I first met Jorge Armenteros from Tobacconist University before I started blogging, I was the occasional customer in his store, A Little Taste of Cuba when my travels took me to Princeton, New Jersey. In talking to Jorge you realize how passionate he is about tobacco, and how he wants to educate those around him for the betterment of the industry.
The R & D allows him to bring the teaching to you. This tasting seminar with the help of the very well designed website helps explain how different tobaccos effect the taste of a cigar. In stores you can buy the cigar solo, or with its accompanying puro tasting kit. The kit, is what takes this experience to the next level. 5 puro cigarillos representing the wrapper, binder and 3 filler tobaccos help you understand the different components of tobacco and that they bring to the blend.
The website describes today’s cigar as.
A classic Central American filler blend bound and wrapped with a rare and historic Brazilian leaf. Only 36,000 cigars produced in 4 vitolas.
Cigar: R & D Brazilian Corojo Capa Especial Serie 1
Size: Toro (6 x 50)
Wrapper: Brazilian Corojo
Binder: Brazilian Habano
Filler: Nicaragua (Ometepe & Jalapa), Honduras (Azacualpa)
The Tasting Pack: I won’t tell you what each tobacco tasted like, because I think part of the fun is doing this on your own. This is the same process novice cigar makers use when blending a cigar. You smoke puros, find what you might like, and then blend playing with percentages. When you become more experienced you mix and match with tobaccos hoping to create the next 100 point blend.
The one really cool thing is all 3 filler tobaccos come from Habano seed, so you can see how the different regions play into the overall taste and aroma. For me, I smoked the puro cigarillos from filler to binder to wrapper. I will say that you most likely won’t smoke the entire cigarillo, but will smoke enough of it to get a taste. For me that was about an inch. Between each puro, I cleansed my palate with club soda.
Perhaps the greatest thing to come out of the Tasting Pack is the true understanding of how cigar making is an art form. Much like great chefs are celebrated, so too should a master blender.
The Finished Product:
The Look: The R & D which is made by Jesus Fuego for Tobacconist University features a pigtail cap and the Brazilian Corojo wrapper has a nice amount of oils to it. The infrastructure of the leaf has a few small veins but nothing that stands out. There is a dual band, the first with the R & D logo with the words Tobacconist University along the side, while the secondary band is full of information. It features the signature of the cigar maker (Jesus Fuego), the type of wrapper, when the cigar was rolled, and how many were produced. It would be amazing if cigar manufacturers embraced this. In the hand the Brazilian Corojo Capa Especial Serie 1 feels firm with no soft spots and well packed foot.
The Notes: On the cold draw I could taste the element brought forth by the Jalapa tobacco as for the nose, that would be up to you to determine should you do this tasting. The foot of the cigar was earthy, and I was able to identify which tobacco was causing the dominant aroma.
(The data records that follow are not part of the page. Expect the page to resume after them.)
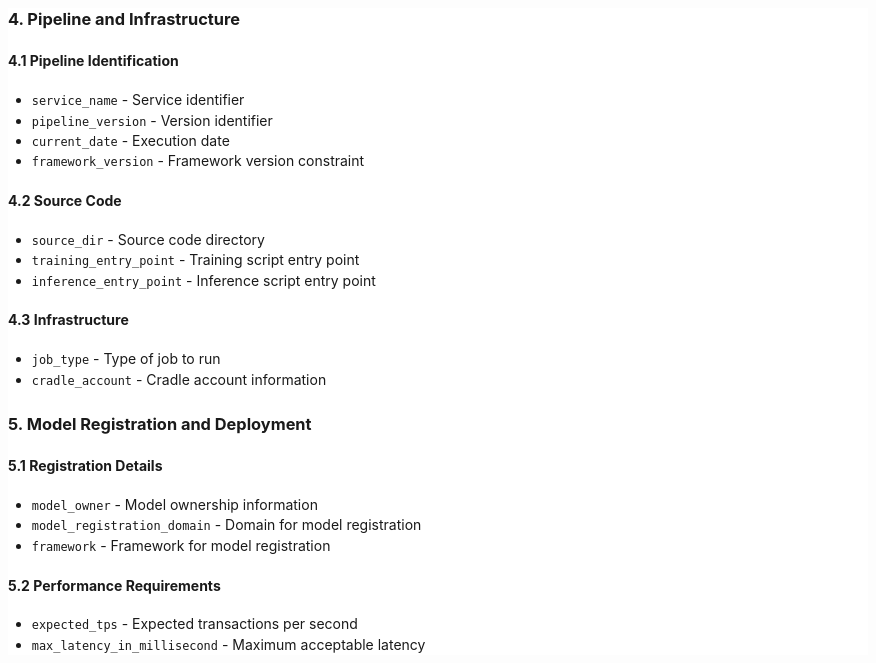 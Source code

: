 ### 4. Pipeline and Infrastructure
#### 4.1 Pipeline Identification
- `service_name` - Service identifier
- `pipeline_version` - Version identifier
- `current_date` - Execution date
- `framework_version` - Framework version constraint

#### 4.2 Source Code
- `source_dir` - Source code directory
- `training_entry_point` - Training script entry point
- `inference_entry_point` - Inference script entry point

#### 4.3 Infrastructure
- `job_type` - Type of job to run
- `cradle_account` - Cradle account information

### 5. Model Registration and Deployment
#### 5.1 Registration Details
- `model_owner` - Model ownership information
- `model_registration_domain` - Domain for model registration
- `framework` - Framework for model registration

#### 5.2 Performance Requirements
- `expected_tps` - Expected transactions per second
- `max_latency_in_millisecond` - Maximum acceptable latency
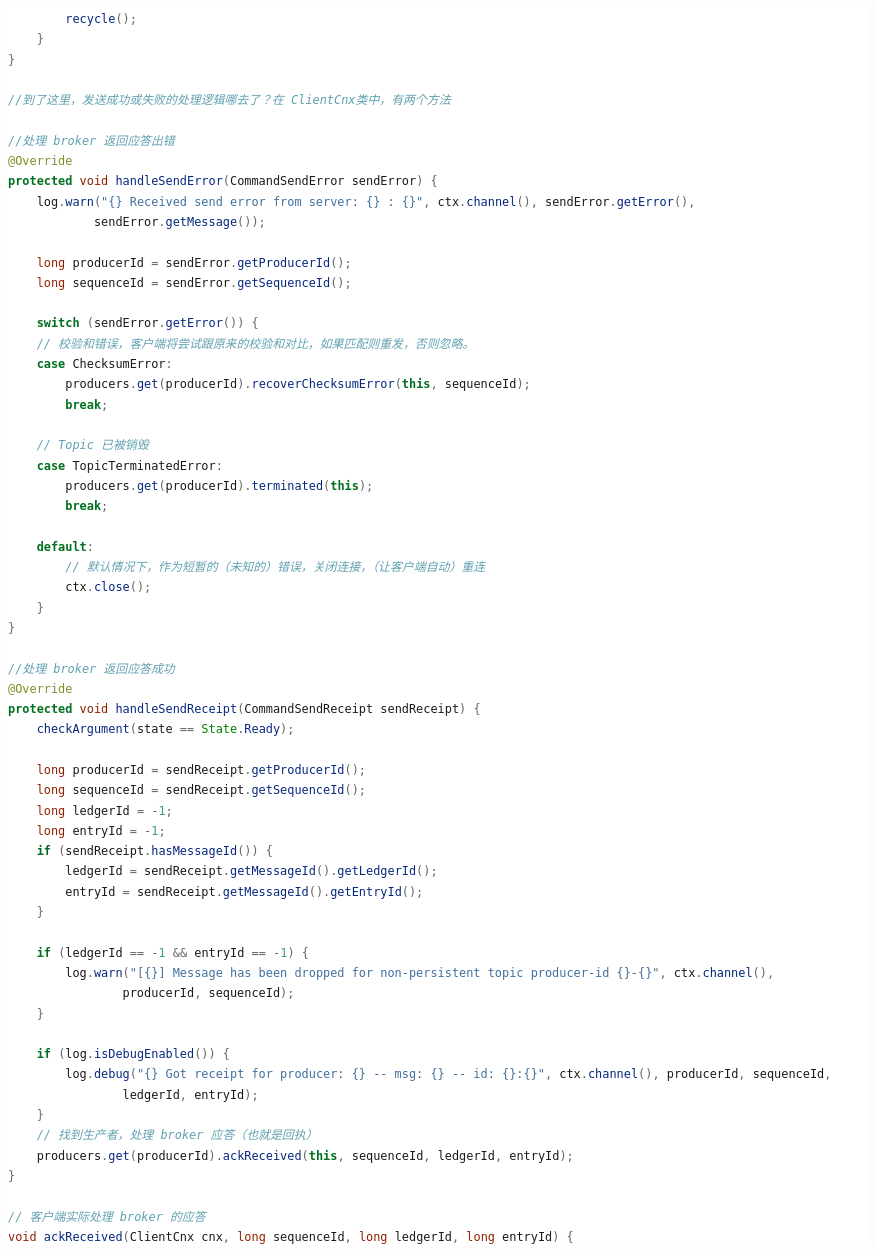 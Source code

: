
 ```java
        recycle();
    }
}

//到了这里，发送成功或失败的处理逻辑哪去了？在 ClientCnx类中，有两个方法

//处理 broker 返回应答出错
@Override
protected void handleSendError(CommandSendError sendError) {
    log.warn("{} Received send error from server: {} : {}", ctx.channel(), sendError.getError(),
            sendError.getMessage());

    long producerId = sendError.getProducerId();
    long sequenceId = sendError.getSequenceId();

    switch (sendError.getError()) {
    // 校验和错误，客户端将尝试跟原来的校验和对比，如果匹配则重发，否则忽略。
    case ChecksumError:
        producers.get(producerId).recoverChecksumError(this, sequenceId);
        break;

    // Topic 已被销毁
    case TopicTerminatedError:
        producers.get(producerId).terminated(this);
        break;

    default:
        // 默认情况下，作为短暂的（未知的）错误，关闭连接，（让客户端自动）重连
        ctx.close();
    }
}

//处理 broker 返回应答成功
@Override
protected void handleSendReceipt(CommandSendReceipt sendReceipt) {
    checkArgument(state == State.Ready);

    long producerId = sendReceipt.getProducerId();
    long sequenceId = sendReceipt.getSequenceId();
    long ledgerId = -1;
    long entryId = -1;
    if (sendReceipt.hasMessageId()) {
        ledgerId = sendReceipt.getMessageId().getLedgerId();
        entryId = sendReceipt.getMessageId().getEntryId();
    }

    if (ledgerId == -1 && entryId == -1) {
        log.warn("[{}] Message has been dropped for non-persistent topic producer-id {}-{}", ctx.channel(),
                producerId, sequenceId);
    }

    if (log.isDebugEnabled()) {
        log.debug("{} Got receipt for producer: {} -- msg: {} -- id: {}:{}", ctx.channel(), producerId, sequenceId,
                ledgerId, entryId);
    }
    // 找到生产者，处理 broker 应答（也就是回执）
    producers.get(producerId).ackReceived(this, sequenceId, ledgerId, entryId);
}

// 客户端实际处理 broker 的应答
void ackReceived(ClientCnx cnx, long sequenceId, long ledgerId, long entryId) {
```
As the cigar as we moved through each third of the smoke, the notes were easily defined as were the tobaccos in use. The experience of tobacco, taken from the puros were easily applied throughout the cigar. But what really stood out was how the tobaccos played off of each other and created an experience.
You can liken it to an artist, with each layer of tobacco being a type of paint. Taken off the board and put on a canvas is only when the image will take form. Same theory with the tobacco, only once taken from its puro form and applied with the other tobaccos does the cigar take on a life of its own.
Without giving anything away, the cigar was very complex, with a lot of flavor and exquisite construction. I am choosing not to gives specifics as I do not wish to sway the reader who wants to experience this for themselves. It would be like giving the answers to a test, instead of a cigar review, which is an opinion.
The Finish: What Jorge Armentros has accomplished here is bringing the factory tour to the brick & mortar. As stated earlier it helps relay the message that cigar making is an art form, and it expands your knowledge to better understand the art of blending. While I am not going to score this as a typical cigar, I am going to state that if you want to learn more about tobacco you should start with this product, and if you want to learn even more his Tobacconist University is the place to go.
You can find these certified cigars at Tobacconist University Certified Shops, rumor has it that there will be a Serie 2 featuring Pennsylvania Broadleaf.